Les anti-Trump ont un plan pour l’empêcher d’entrer à la Maison Blanche

Certains grands électeurs – qui doivent l’élire définitivement le 17 décembre – menacent de retourner leur veste. Une première dans l’histoire des États-Unis.

À force de provoquer la Chine, nommer des militaires et milliardaires au gouvernement, la peur gagne les rangs des grands électeurs. Certains chercheraient même à faire barrage à Trump lors du vote du final du 17 décembre à midi.

 

Trump n’est pas encore Président

Depuis, le 5 décembre, un grand électeur républicain du Texas, Christopher Suprun, a annoncé au New York Times qu’il serait « infidèle » (faithless) et ne voterait finalement pas pour Trump. Et il ne serait pas le seul. Depuis plusieurs mois, deux grands électeurs démocrates – Michael Baca et Bret Chiafalo – tentent de retourner leurs homologues Républicains.

Pour eux, les grands électeurs ont le devoir de voter contre leur camp si le Président-élu ne dispose pas des « qualités nécessaires à la fonction », selon un principe édicté en 1788 par le Père Fondateur Alexander Hamilton.

Les grands électeurs seraient donc le dernier rempart constitutionnel face à Donald Trump, qui ne devrait sa victoire qu’à « la propension aux basses manigances et aux petits arts de la popularité », pour paraphraser Hamilton.

C’est le message relayé depuis plusieurs jours par une poignée de stars, dont Martin Sheen et Moby, dans une vidéo pleine d’émotion.

Leur stratégie n’est pas de faire élire Clinton, mais un candidat Républicain alternatif : John Kasich, John McCain voire Mitt Romney.

Il leur reste cependant encore à convaincre 37 grands électeurs Républicains, au minimum. « The Donald » n’aurait alors plus les 270 électeurs nécessaires à son élection définitive. Dans ce cas, il reviendrait au Congrès d’élire le Président.

Improbable, pas impossible

Tout comme l’élection de Trump, ce scénario est improbable, mais pas impossible.

« Il est possible, tout juste possible, que dans les six prochaines semaines, il se passe quelque chose, quelque chose de fou, auquel on ne s’attend pas », espérait Michael Moore sur NBC.

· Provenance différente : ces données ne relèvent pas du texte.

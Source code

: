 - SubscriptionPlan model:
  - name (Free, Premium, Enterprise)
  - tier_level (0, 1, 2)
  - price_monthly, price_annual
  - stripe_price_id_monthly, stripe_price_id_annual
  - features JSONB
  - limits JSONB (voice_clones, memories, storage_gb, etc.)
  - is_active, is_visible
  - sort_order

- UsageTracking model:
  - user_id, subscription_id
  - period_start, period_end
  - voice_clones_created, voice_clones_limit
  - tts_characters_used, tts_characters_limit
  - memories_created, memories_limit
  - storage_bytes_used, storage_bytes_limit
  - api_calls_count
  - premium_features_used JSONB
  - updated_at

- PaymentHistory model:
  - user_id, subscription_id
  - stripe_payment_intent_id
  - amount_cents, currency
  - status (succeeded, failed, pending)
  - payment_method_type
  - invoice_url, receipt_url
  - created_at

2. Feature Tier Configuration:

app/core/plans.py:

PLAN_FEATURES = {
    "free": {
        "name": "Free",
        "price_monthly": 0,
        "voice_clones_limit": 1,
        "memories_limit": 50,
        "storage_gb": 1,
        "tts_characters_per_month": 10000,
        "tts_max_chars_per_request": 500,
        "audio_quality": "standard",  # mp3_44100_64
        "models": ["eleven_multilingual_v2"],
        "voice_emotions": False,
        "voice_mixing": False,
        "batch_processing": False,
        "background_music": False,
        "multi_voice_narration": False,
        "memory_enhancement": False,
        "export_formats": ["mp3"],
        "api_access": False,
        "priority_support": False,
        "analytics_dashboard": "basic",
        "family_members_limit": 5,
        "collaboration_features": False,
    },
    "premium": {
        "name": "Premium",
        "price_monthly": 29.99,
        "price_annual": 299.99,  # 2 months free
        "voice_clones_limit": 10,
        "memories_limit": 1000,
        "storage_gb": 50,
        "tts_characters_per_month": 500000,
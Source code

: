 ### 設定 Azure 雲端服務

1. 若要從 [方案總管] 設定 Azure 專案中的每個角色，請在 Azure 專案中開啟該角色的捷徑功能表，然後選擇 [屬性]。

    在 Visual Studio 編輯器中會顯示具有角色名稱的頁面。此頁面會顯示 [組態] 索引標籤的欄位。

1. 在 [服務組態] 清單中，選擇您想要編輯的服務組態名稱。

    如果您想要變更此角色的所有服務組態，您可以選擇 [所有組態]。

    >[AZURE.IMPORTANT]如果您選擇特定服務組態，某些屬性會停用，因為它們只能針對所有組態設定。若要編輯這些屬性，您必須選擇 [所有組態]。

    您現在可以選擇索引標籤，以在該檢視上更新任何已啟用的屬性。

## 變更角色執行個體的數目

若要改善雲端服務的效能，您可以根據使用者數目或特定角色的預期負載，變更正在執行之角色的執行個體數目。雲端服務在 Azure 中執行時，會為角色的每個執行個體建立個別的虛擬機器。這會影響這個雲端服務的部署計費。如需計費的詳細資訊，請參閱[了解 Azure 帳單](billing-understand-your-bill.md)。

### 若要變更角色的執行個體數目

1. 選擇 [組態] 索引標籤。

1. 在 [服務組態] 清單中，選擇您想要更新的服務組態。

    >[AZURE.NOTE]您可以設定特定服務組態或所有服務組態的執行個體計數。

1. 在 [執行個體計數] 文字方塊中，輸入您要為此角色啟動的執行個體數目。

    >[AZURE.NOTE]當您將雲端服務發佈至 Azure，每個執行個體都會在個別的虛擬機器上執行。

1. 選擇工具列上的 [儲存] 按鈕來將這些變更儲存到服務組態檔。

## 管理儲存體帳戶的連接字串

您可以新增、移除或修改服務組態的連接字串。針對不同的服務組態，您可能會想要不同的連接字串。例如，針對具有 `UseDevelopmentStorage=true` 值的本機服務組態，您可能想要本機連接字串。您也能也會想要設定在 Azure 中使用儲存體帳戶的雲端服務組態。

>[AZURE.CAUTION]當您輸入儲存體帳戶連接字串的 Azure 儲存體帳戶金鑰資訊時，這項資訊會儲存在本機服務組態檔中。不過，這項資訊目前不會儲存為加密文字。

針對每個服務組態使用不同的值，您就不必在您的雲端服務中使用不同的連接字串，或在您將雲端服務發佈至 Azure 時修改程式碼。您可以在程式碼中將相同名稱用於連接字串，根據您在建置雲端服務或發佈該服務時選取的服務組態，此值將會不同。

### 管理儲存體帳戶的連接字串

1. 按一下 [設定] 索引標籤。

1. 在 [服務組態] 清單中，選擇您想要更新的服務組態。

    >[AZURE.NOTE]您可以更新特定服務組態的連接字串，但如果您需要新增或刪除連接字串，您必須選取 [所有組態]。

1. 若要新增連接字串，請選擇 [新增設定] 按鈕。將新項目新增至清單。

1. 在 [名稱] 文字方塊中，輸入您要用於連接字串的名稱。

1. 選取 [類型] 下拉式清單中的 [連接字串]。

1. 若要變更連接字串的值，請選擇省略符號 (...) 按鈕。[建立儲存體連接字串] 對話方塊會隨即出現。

Certes, FairVote.org ne compte que deux électeurs infidèles sur les 7 dernières élections présidentielles.

Mais, dans 25 États sur 51, aucune loi n’interdit aux grands électeurs de voter pour qui bon leur semble. De plus, les infidèles ne risqueraient pas grand-chose : une amende de 500 ou 1000 dollars selon leur État.

Ils recevront d’ailleurs le soutien du constitutionnaliste démocrate Lawrence Lessig, qui a créé une plate-forme à leur intention : « The Electors Trust ».

Selon Lessig, entre 20 et 30 grands électeurs seraient déjà prêts à retourner leur veste. Une information qui n’est cependant confirmée par aucune autre source, et même considérée comme un mensonge par le Wall Street Journal.

Lawrence Lessig
Lawrence Lessig, Droits Harvard

Autre petit problème : les gouverneurs des États pourraient remplacer les grands électeurs infidèles. La juge Elizabeth Starrs, du Colorado, a déjà appelé à limoger ceux qui ne voteraient pas Trump lundi prochain. C’est pourquoi le professeur Vincent Michelot, spécialiste des États-Unis, estime que « tout cela relève de fantasmes d’activistes progressistes ».

Cependant, l’affaire des cyberattaques russes, soupçonnées d’avoir avantagé Trump, pourrait apporter de l’eau au moulin des « infidèles ». Comme l’affirme le député Démocrate Jim Himes : « tant que le Comité Electoral n’a pas voté… rien n’est joué ».